The airport managers saw fit to avoid paying two cashiers rather than helping our elderly vets exit in a timely fashion. One gentleman is 97 years old. The beautiful people of this area who greeted us and the vets deserve better treatment.
Yoder must go
My congressman, Rep. Kevin Yoder, likes to paint himself as a moderate Republican from the 3rd District. Nothing could be further from the truth.
As I have tracked his votes over the last few years, he votes with the tea party caucus the vast majority of the time. He continually votes against funding Obamacare and voted to shut down the U.S. government while holding aspects of Obamacare hostage, as well as his 3rd District constituents.
Rep. Yoder’s votes speak louder than his empty words. He has poor judgment in both his personal (skinny dipping in holy waters) and public life and needs to be voted out of office.
We are living in an era of national shame and disgrace.
Congress is to guide and provide for the common good. Instead, legislators have bored a hole in the bottom of America’s boat. We have become a laughingstock as Congress founders from self-made crisis to crisis.
First, members of Congress shouldn’t say, “The American people want/don’t want.” Lawmakers don’t have a clue.
The people collectively elected President Barack Obama. Republican members of Congress should accept that and move on.
Also, the Affordable Care Act is the law. Accept that. If, after full enactment, it founders, then let the people decide. Congress would rather cripple the country than act like grown-ups.
Federal employees are out of work with no salaries. Congress should be as well. We’d all be better off, if engineering the shutdown is an example of its work.
Finally, we should have term limits for Congress. It could be our saving grace.
Our founders envisioned elected officials as servants of the people, willing to sacrifice their time, serve and return to their farms and businesses to make an honest living.
Those founders must be either laughing or crying as are we.
If there are 800,000 nonessential federal workers, why are they all on the taxpayers’ payroll (10-2, A1, “Going dark, day 1”)? “Nonessential,” according to the dictionary, means “not necessary.”
Photo ID a snap
The life of total independence for my wife came to an end recently. She turned in her Missouri driver’s license for a photo ID from the state license bureau.
Why? She has macular degeneration. Before going to the license bureau, I thought about these past few months.
We have been bombarded by the Rev. Al Sharpton, former Secretary of State Colin Powell, the Rev. Jesse Jackson, the National Education Association and the National Association for the Advancement of Colored People, preaching to us about photo-identification requirements for voting being a barrier to the elderly. So because of this brouhaha, I timed our trip from our home to the license bureau and back.
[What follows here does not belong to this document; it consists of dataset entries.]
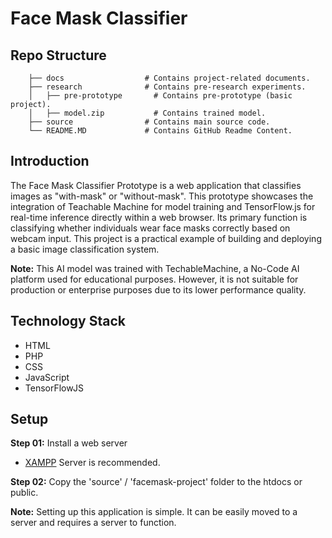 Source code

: # Face Mask Classifier

## Repo Structure

```
    ├── docs                  # Contains project-related documents.
    ├── research              # Contains pre-research experiments.
    │   ├── pre-prototype       # Contains pre-prototype (basic project).
    │   ├── model.zip           # Contains trained model.
    ├── source                # Contains main source code.
    └── README.MD             # Contains GitHub Readme Content.

```

## Introduction

The Face Mask Classifier Prototype is a web application that classifies images as "with-mask" or "without-mask". This prototype showcases the integration of Teachable Machine for model training and TensorFlow.js for real-time inference directly within a web browser. Its primary function is classifying whether individuals wear face masks correctly based on webcam input. This project is a practical example of building and deploying a basic image classification system.

**Note:** This AI model was trained with TechableMachine, a No-Code AI platform used for educational purposes. However, it is not suitable for production or enterprise purposes due to its lower performance quality.

## Technology Stack

- HTML
- PHP
- CSS
- JavaScript
- TensorFlowJS

## Setup

**Step 01:** Install a web server

- [XAMPP](https://www.apachefriends.org/download.html) Server is recommended.

**Step 02:** Copy the 'source' / 'facemask-project' folder to the htdocs or public.

**Note:** Setting up this application is simple. It can be easily moved to a server and requires a server to function.
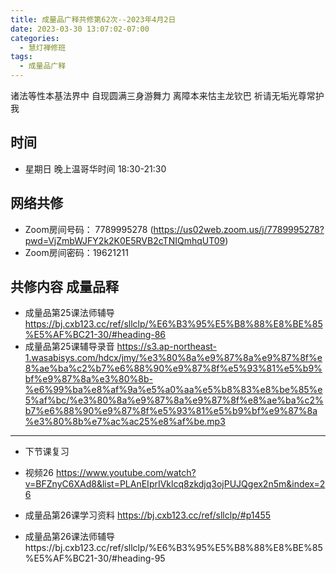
```yaml
---
title: 成量品广释共修第62次--2023年4月2日
date: 2023-03-30 13:07:02-07:00
categories:
  - 慧灯禅修班
tags:
  - 成量品广释
---
```



诸法等性本基法界中 自现圆满三身游舞力 离障本来怙主龙钦巴 祈请无垢光尊常护我

## 时间

* 星期日 晚上温哥华时间 18:30-21:30

## 网络共修

* Zoom房间号码： 7789995278 (https://us02web.zoom.us/j/7789995278?pwd=VjZmbWJFY2k2K0E5RVB2cTNIQmhqUT09)
* Zoom房间密码：19621211

## 共修内容 成量品释

* 成量品第25课法师辅导 https://bj.cxb123.cc/ref/sllclp/%E6%B3%95%E5%B8%88%E8%BE%85%E5%AF%BC21-30/#heading-86
* 成量品第25课辅导录音 https://s3.ap-northeast-1.wasabisys.com/hdcx/jmy/%e3%80%8a%e9%87%8a%e9%87%8f%e8%ae%ba%c2%b7%e6%88%90%e9%87%8f%e5%93%81%e5%b9%bf%e9%87%8a%e3%80%8b-%e6%99%ba%e8%af%9a%e5%a0%aa%e5%b8%83%e8%be%85%e5%af%bc/%e3%80%8a%e9%87%8a%e9%87%8f%e8%ae%ba%c2%b7%e6%88%90%e9%87%8f%e5%93%81%e5%b9%bf%e9%87%8a%e3%80%8b%e7%ac%ac25%e8%af%be.mp3

- - -

* 下节课复习 


* 视频26 https://www.youtube.com/watch?v=BFZnyC6XAd8&list=PLAnEIprIVklcq8zkdjq3ojPUJQgex2n5m&index=26
* 成量品第26课学习资料 https://bj.cxb123.cc/ref/sllclp/#p1455
* 成量品第26课法师辅导https://bj.cxb123.cc/ref/sllclp/%E6%B3%95%E5%B8%88%E8%BE%85%E5%AF%BC21-30/#heading-95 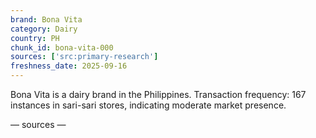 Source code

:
 ```yaml
---
brand: Bona Vita
category: Dairy
country: PH
chunk_id: bona-vita-000
sources: ['src:primary-research']
freshness_date: 2025-09-16
---
```


Bona Vita is a dairy brand in the Philippines. Transaction frequency: 167 instances in sari-sari stores, indicating moderate market presence.

— sources —
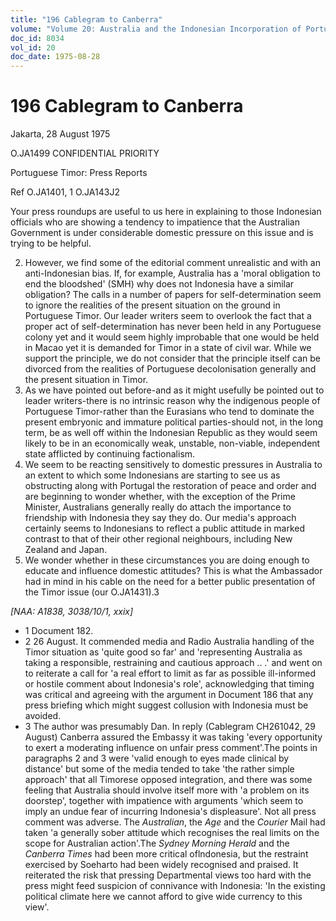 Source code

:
 ```yaml
---
title: "196 Cablegram to Canberra"
volume: "Volume 20: Australia and the Indonesian Incorporation of Portuguese Timor, 1974-1976"
doc_id: 8034
vol_id: 20
doc_date: 1975-08-28
---
```


# 196 Cablegram to Canberra

Jakarta, 28 August 1975

O.JA1499 CONFIDENTIAL PRIORITY

Portuguese Timor: Press Reports

Ref O.JA1401, 1 O.JA143J2

Your press roundups are useful to us here in explaining to those Indonesian officials who are showing a tendency to impatience that the Australian Government is under considerable domestic pressure on this issue and is trying to be helpful.

  2. However, we find some of the editorial comment unrealistic and with an anti-Indonesian bias. If, for example, Australia has a 'moral obligation to end the bloodshed' (SMH) why does not Indonesia have a similar obligation? The calls in a number of papers for self-determination seem to ignore the realities of the present situation on the ground in Portuguese Timor. Our leader writers seem to overlook the fact that a proper act of self-determination has never been held in any Portuguese colony yet and it would seem highly improbable that one would be held in Macao yet it is demanded for Timor in a state of civil war. While we support the principle, we do not consider that the principle itself can be divorced from the realities of Portuguese decolonisation generally and the present situation in Timor.
  3. As we have pointed out before-and as it might usefully be pointed out to leader writers-there is no intrinsic reason why the indigenous people of Portuguese Timor-rather than the Eurasians who tend to dominate the present embryonic and immature political parties-should not, in the long term, be as well off within the Indonesian Republic as they would seem likely to be in an economically weak, unstable, non-viable, independent state afflicted by continuing factionalism.
  4. We seem to be reacting sensitively to domestic pressures in Australia to an extent to which some Indonesians are starting to see us as obstructing along with Portugal the restoration of peace and order and are beginning to wonder whether, with the exception of the Prime Minister, Australians generally really do attach the importance to friendship with Indonesia they say they do. Our media's approach certainly seems to Indonesians to reflect a public attitude in marked contrast to that of their other regional neighbours, including New Zealand and Japan.
  5. We wonder whether in these circumstances you are doing enough to educate and influence domestic attitudes? This is what the Ambassador had in mind in his cable on the need for a better public presentation of the Timor issue (our O.JA1431).3



_[NAA: A1838, 3038/10/1, xxix]_

  * 1 Document 182. 
  * 2 26 August. It commended media and Radio Australia handling of the Timor situation as 'quite good so far' and 'representing Australia as taking a responsible, restraining and cautious approach .. .' and went on to reiterate a call for 'a real effort to limit as far as possible ill-informed or hostile comment about Indonesia's role', acknowledging that timing was critical and agreeing with the argument in Document 186 that any press briefing which might suggest collusion with Indonesia must be avoided.
  * 3 The author was presumably Dan. In reply (Cablegram CH261042, 29 August) Canberra assured the Embassy it was taking 'every opportunity to exert a moderating influence on unfair press comment'.The points in paragraphs 2 and 3 were 'valid enough to eyes made clinical by distance' but some of the media tended to take 'the rather simple approach' that all Timorese opposed integration, and there was some feeling that Australia should involve itself more with 'a problem on its doorstep', together with impatience with arguments 'which seem to imply an undue fear of incurring Indonesia's displeasure'. Not all press comment was adverse. The _Australian_, the _Age_ and the _Courier_ Mail had taken 'a generally sober attitude which recognises the real limits on the scope for Australian action'.The _Sydney Morning Herald_ and the _Canberra Times_ had been more critical oflndonesia, but the restraint exercised by Soeharto had been widely recognised and praised. It reiterated the risk that pressing Departmental views too hard with the press might feed suspicion of connivance with Indonesia: 'In the existing political climate here we cannot afford to give wide currency to this view'.


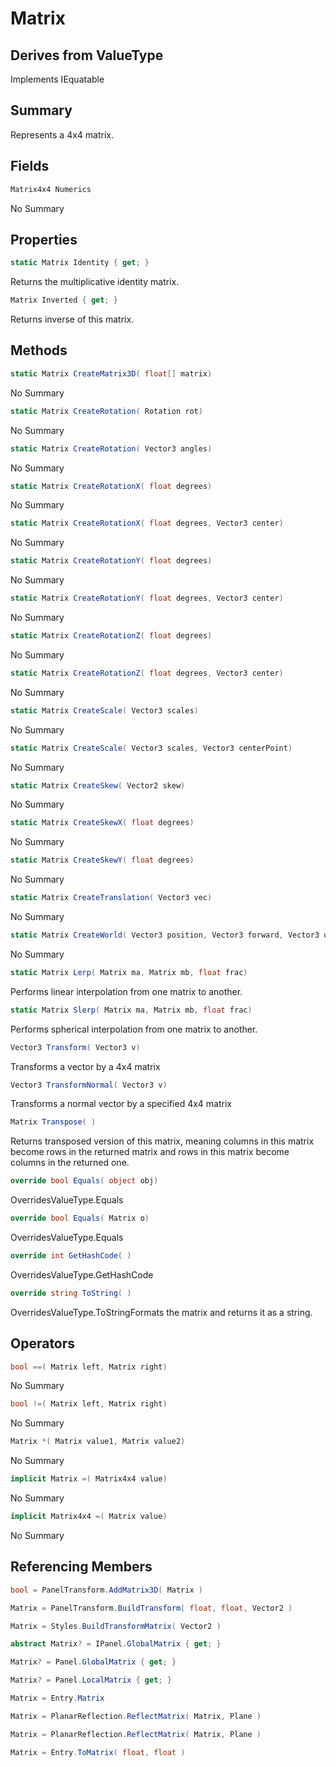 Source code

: # Matrix

## Derives from ValueType
Implements IEquatable<Matrix>

## Summary

Represents a 4x4 matrix.
## Fields

```c#
Matrix4x4 Numerics
```
No Summary
## Properties

```c#
static Matrix Identity { get; } 
```
Returns the multiplicative identity matrix.
```c#
Matrix Inverted { get; } 
```
Returns inverse of this matrix.
## Methods

```c#
static Matrix CreateMatrix3D( float[] matrix) 
```
No Summary
```c#
static Matrix CreateRotation( Rotation rot) 
```
No Summary
```c#
static Matrix CreateRotation( Vector3 angles) 
```
No Summary
```c#
static Matrix CreateRotationX( float degrees) 
```
No Summary
```c#
static Matrix CreateRotationX( float degrees, Vector3 center) 
```
No Summary
```c#
static Matrix CreateRotationY( float degrees) 
```
No Summary
```c#
static Matrix CreateRotationY( float degrees, Vector3 center) 
```
No Summary
```c#
static Matrix CreateRotationZ( float degrees) 
```
No Summary
```c#
static Matrix CreateRotationZ( float degrees, Vector3 center) 
```
No Summary
```c#
static Matrix CreateScale( Vector3 scales) 
```
No Summary
```c#
static Matrix CreateScale( Vector3 scales, Vector3 centerPoint) 
```
No Summary
```c#
static Matrix CreateSkew( Vector2 skew) 
```
No Summary
```c#
static Matrix CreateSkewX( float degrees) 
```
No Summary
```c#
static Matrix CreateSkewY( float degrees) 
```
No Summary
```c#
static Matrix CreateTranslation( Vector3 vec) 
```
No Summary
```c#
static Matrix CreateWorld( Vector3 position, Vector3 forward, Vector3 up) 
```
No Summary
```c#
static Matrix Lerp( Matrix ma, Matrix mb, float frac) 
```
Performs linear interpolation from one matrix to another.
```c#
static Matrix Slerp( Matrix ma, Matrix mb, float frac) 
```
Performs spherical interpolation from one matrix to another.
```c#
Vector3 Transform( Vector3 v) 
```
Transforms a vector by a 4x4 matrix
```c#
Vector3 TransformNormal( Vector3 v) 
```
Transforms a normal vector by a specified 4x4 matrix
```c#
Matrix Transpose( ) 
```
Returns transposed version of this matrix, meaning columns in this matrix become rows in the returned matrix and rows in this matrix become columns in the returned one.
```c#
override bool Equals( object obj) 
```
OverridesValueType.Equals
```c#
override bool Equals( Matrix o) 
```
OverridesValueType.Equals
```c#
override int GetHashCode( ) 
```
OverridesValueType.GetHashCode
```c#
override string ToString( ) 
```
OverridesValueType.ToStringFormats the matrix and returns it as a string.
## Operators

```c#
bool ==( Matrix left, Matrix right) 
```
No Summary
```c#
bool !=( Matrix left, Matrix right) 
```
No Summary
```c#
Matrix *( Matrix value1, Matrix value2) 
```
No Summary
```c#
implicit Matrix =( Matrix4x4 value) 
```
No Summary
```c#
implicit Matrix4x4 =( Matrix value) 
```
No Summary
## Referencing Members

```c#
bool = PanelTransform.AddMatrix3D( Matrix ) 
```
```c#
Matrix = PanelTransform.BuildTransform( float, float, Vector2 ) 
```
```c#
Matrix = Styles.BuildTransformMatrix( Vector2 ) 
```
```c#
abstract Matrix? = IPanel.GlobalMatrix { get; } 
```
```c#
Matrix? = Panel.GlobalMatrix { get; } 
```
```c#
Matrix? = Panel.LocalMatrix { get; } 
```
```c#
Matrix = Entry.Matrix
```
```c#
Matrix = PlanarReflection.ReflectMatrix( Matrix, Plane ) 
```
```c#
Matrix = PlanarReflection.ReflectMatrix( Matrix, Plane ) 
```
```c#
Matrix = Entry.ToMatrix( float, float ) 
```

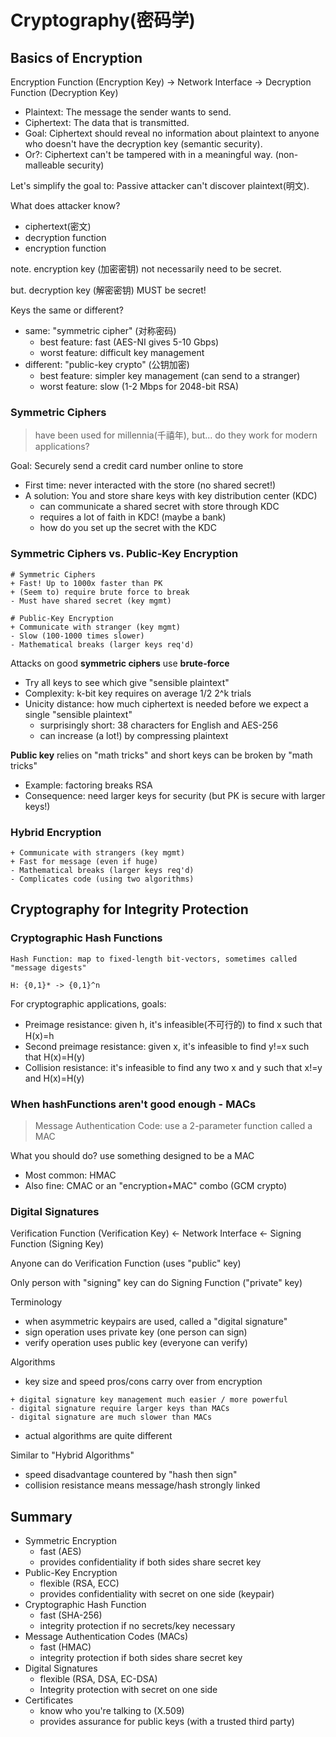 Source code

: # Cryptography(密码学)

## Basics of Encryption

Encryption Function (Encryption Key) -> Network Interface -> Decryption Function (Decryption Key)

 - Plaintext: The message the sender wants to send.
 - Ciphertext: The data that is transmitted.
 - Goal: Ciphertext should reveal no information about plaintext to anyone who doesn't have the decryption key (semantic security).
 - Or?: Ciphertext can't be tampered with in a meaningful way. (non-malleable security)


Let's simplify the goal to: Passive attacker can't discover plaintext(明文).

What does attacker know?
 - ciphertext(密文)
 - decryption function
 - encryption function

note. encryption key (加密密钥) not necessarily need to be secret.

but. decryption key (解密密钥) MUST be secret!

Keys the same or different?
 - same: "symmetric cipher" (对称密码)
	- best feature: fast (AES-NI gives 5-10 Gbps)
	- worst feature: difficult key management
 - different: "public-key crypto" (公钥加密)
	- best feature: simpler key management (can send to a stranger)
	- worst feature: slow (1-2 Mbps for 2048-bit RSA)

### Symmetric Ciphers
> have been used for millennia(千禧年), but... do they work for modern applications?

Goal: Securely send a credit card number online to store
 - First time: never interacted with the store (no shared secret!)
 - A solution: You and store share keys with key distribution center (KDC)
	- can communicate a shared secret with store through KDC 
	- requires a lot of faith in KDC! (maybe a bank)
	- how do you set up the secret with the KDC 

### Symmetric Ciphers vs. Public-Key Encryption 
```
# Symmetric Ciphers
+ Fast! Up to 1000x faster than PK
+ (Seem to) require brute force to break
- Must have shared secret (key mgmt)

# Public-Key Encryption
+ Communicate with stranger (key mgmt)
- Slow (100-1000 times slower)
- Mathematical breaks (larger keys req'd)
```
Attacks on good <strong>symmetric ciphers</strong> use <b>brute-force</b>
 - Try all keys to see which give "sensible plaintext"
 - Complexity: k-bit key requires on average 1/2 2^k trials
 - Unicity distance: how much ciphertext is needed before we expect a single "sensible plaintext"
	- surprisingly short: 38 characters for English and AES-256
	- can increase (a lot!) by compressing plaintext 

<strong>Public key</strong> relies on "math tricks" and short keys can be broken by "math tricks"
 - Example: factoring breaks RSA 
 - Consequence: need larger keys for security (but PK is secure with larger keys!)

### Hybrid Encryption
```
+ Communicate with strangers (key mgmt)
+ Fast for message (even if huge)
- Mathematical breaks (larger keys req'd)
- Complicates code (using two algorithms)
```


## Cryptography for Integrity Protection

### Cryptographic Hash Functions
```
Hash Function: map to fixed-length bit-vectors, sometimes called "message digests"

H: {0,1}* -> {0,1}^n
```
For cryptographic applications, goals:
 - Preimage resistance: given h, it's infeasible(不可行的) to find x such that H(x)=h 
 - Second preimage resistance: given x, it's infeasible to find y!=x such that H(x)=H(y)
 - Collision resistance: it's infeasible to find any two x and y such that x!=y and H(x)=H(y)

### When hashFunctions aren't good enough - MACs
> Message Authentication Code: use a 2-parameter function called a MAC 

What you should do? use something designed to be a MAC
 - Most common: HMAC
 - Also fine: CMAC or an "encryption+MAC" combo (GCM crypto)

### Digital Signatures

Verification Function (Verification Key) <- Network Interface <- Signing Function (Signing Key)

Anyone can do Verification Function (uses "public" key)

Only person with "signing" key can do Signing Function ("private" key)

Terminology
 - when asymmetric keypairs are used, called a "digital signature"
 - sign operation uses private key (one person can sign)
 - verify operation uses public key (everyone can verify)

Algorithms 
 - key size and speed pros/cons carry over from encryption 
```
+ digital signature key management much easier / more powerful
- digital signature require larger keys than MACs
- digital signature are much slower than MACs
```
 - actual algorithms are quite different

Similar to "Hybrid Algorithms"
 - speed disadvantage countered by "hash then sign"
 - collision resistance means message/hash strongly linked


## Summary

 - Symmetric Encryption
	- fast (AES)
	- provides confidentiality if both sides share secret key 
 - Public-Key Encryption
	- flexible (RSA, ECC)
	- provides confidentiality with secret on one side (keypair)
 - Cryptographic Hash Function
	- fast (SHA-256)
	- integrity protection if no secrets/key necessary 
 - Message Authentication Codes (MACs)
	- fast (HMAC)
	- integrity protection if both sides share secret key 
 - Digital Signatures
	- flexible (RSA, DSA, EC-DSA)
	- Integrity protection with secret on one side 
 - Certificates
	- know who you're talking to (X.509)
	- provides assurance for public keys (with a trusted third party)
Would you believe it took only 23 minutes? This 81-year-old and my wife at age 76 did not find 23 minutes to obtain a photo ID from the state to be a burden or barrier.
We value our legal vote. Being from the Show-Me State, look east to St. Louis and read about that city’s voter fraud. Yes, voter fraud does occur.
Kudos to Royals
I am going to go completely out of character and write this letter of thanks to our Kansas City Royals. I’m a 61-year-old grump with a fairly cynical outlook and normally get my pleasure from castigating losers such as the U.S. Congress.
I was surprised and excited at how the Royals’ September run had everyone talking baseball. The Royals were the talk of the cafeteria, break rooms and just about everywhere people had the opportunity to revel in the excitement.
So, thanks to general manager Dayton Moore, manager Ned Yost and the boys of summer who had ’em all talking in the early fall. Do it again, please?
Only next year, go all the way to the classic. We believe you can and you will.